◆ Exercise
Identify each line in the records below that contains the word "License", and copy it.

◆ Dataset records

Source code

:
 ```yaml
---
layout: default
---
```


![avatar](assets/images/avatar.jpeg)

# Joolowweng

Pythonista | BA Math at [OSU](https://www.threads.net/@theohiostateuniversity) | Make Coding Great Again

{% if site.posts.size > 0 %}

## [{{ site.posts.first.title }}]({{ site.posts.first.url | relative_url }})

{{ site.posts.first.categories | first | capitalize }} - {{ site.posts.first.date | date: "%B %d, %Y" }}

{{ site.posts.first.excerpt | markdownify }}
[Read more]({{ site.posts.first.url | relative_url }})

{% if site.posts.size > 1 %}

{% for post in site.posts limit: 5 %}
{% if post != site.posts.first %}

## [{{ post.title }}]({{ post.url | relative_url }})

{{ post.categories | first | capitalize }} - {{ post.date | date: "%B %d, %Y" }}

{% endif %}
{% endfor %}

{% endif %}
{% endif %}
* * *
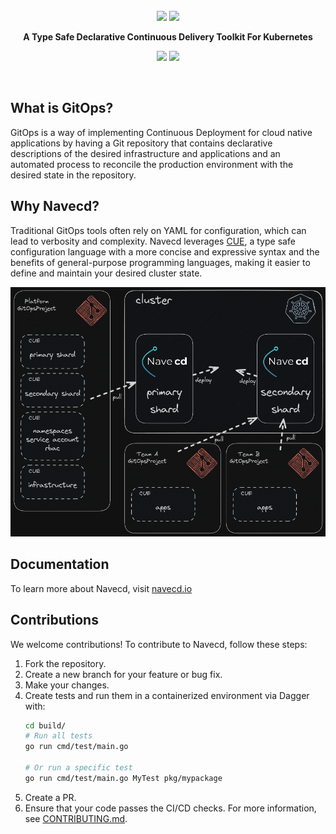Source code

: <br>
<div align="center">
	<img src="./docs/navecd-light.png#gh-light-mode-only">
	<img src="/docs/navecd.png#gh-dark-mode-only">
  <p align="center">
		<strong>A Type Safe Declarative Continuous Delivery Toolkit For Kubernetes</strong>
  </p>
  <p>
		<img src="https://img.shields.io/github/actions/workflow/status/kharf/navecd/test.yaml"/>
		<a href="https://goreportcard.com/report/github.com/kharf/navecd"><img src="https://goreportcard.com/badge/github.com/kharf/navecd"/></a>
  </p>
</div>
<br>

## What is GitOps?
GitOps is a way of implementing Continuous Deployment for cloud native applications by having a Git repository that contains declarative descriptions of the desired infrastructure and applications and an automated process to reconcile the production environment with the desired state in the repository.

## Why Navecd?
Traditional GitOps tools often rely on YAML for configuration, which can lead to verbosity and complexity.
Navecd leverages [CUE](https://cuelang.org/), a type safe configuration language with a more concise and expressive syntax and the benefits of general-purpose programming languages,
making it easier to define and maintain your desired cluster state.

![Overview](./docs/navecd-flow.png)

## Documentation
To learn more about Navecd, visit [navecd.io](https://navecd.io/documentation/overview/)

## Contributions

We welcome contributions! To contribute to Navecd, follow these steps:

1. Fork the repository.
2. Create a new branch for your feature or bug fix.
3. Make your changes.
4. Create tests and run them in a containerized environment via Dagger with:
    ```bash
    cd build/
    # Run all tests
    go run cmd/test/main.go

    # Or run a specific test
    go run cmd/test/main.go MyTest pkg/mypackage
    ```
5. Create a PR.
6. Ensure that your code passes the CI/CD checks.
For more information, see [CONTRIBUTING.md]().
--
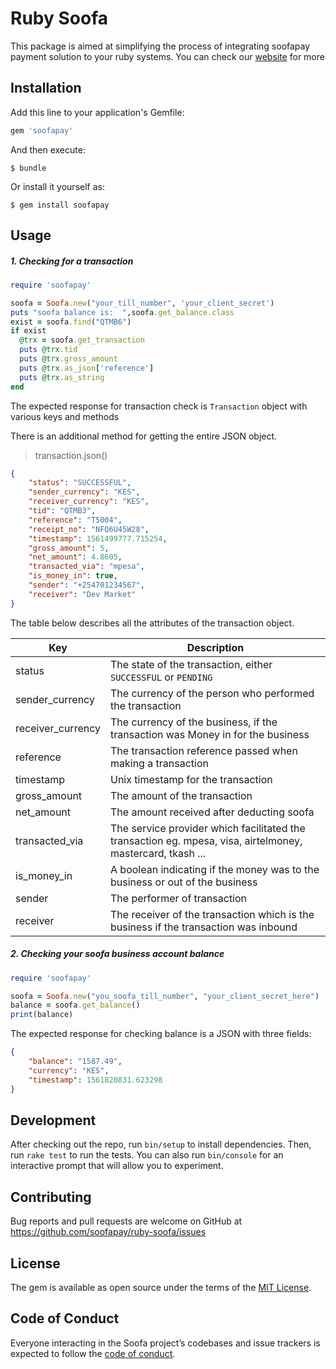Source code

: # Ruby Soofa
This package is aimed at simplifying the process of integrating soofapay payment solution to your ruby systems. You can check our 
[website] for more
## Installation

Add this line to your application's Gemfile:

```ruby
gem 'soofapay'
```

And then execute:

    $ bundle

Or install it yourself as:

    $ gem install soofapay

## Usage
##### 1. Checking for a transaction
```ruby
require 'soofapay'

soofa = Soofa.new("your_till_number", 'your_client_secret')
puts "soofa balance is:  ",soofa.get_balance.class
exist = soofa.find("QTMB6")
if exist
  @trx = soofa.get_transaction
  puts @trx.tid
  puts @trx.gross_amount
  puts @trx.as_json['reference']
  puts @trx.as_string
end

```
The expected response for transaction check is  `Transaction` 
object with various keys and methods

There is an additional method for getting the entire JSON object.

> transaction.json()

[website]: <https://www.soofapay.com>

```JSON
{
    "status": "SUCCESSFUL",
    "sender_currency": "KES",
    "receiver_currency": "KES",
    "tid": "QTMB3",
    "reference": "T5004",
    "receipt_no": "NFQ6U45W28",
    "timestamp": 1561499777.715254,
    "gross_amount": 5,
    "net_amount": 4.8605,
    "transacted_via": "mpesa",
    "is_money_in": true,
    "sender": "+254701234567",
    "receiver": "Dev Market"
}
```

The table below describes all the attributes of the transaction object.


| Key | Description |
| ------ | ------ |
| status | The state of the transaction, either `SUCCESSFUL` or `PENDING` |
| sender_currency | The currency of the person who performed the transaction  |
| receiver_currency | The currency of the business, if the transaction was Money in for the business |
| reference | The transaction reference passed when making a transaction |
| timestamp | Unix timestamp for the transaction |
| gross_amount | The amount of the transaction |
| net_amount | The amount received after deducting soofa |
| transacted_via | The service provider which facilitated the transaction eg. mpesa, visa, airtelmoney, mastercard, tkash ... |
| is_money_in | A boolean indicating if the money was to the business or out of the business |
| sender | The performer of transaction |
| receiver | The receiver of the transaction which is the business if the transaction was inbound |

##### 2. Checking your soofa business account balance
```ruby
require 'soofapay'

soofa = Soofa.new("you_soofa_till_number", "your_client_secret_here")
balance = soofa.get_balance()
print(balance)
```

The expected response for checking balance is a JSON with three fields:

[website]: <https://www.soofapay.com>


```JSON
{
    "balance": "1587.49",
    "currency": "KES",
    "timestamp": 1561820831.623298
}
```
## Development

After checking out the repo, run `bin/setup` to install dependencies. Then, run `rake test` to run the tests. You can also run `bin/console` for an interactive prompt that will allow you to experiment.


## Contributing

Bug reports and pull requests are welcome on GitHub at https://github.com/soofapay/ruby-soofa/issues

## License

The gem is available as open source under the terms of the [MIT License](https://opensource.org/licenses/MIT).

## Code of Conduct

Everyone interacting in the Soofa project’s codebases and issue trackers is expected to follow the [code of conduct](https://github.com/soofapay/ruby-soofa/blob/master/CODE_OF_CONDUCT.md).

◆ Solved problem
## License
The gem is available as open source under the terms of the [MIT License](https://opensource.org/licenses/MIT).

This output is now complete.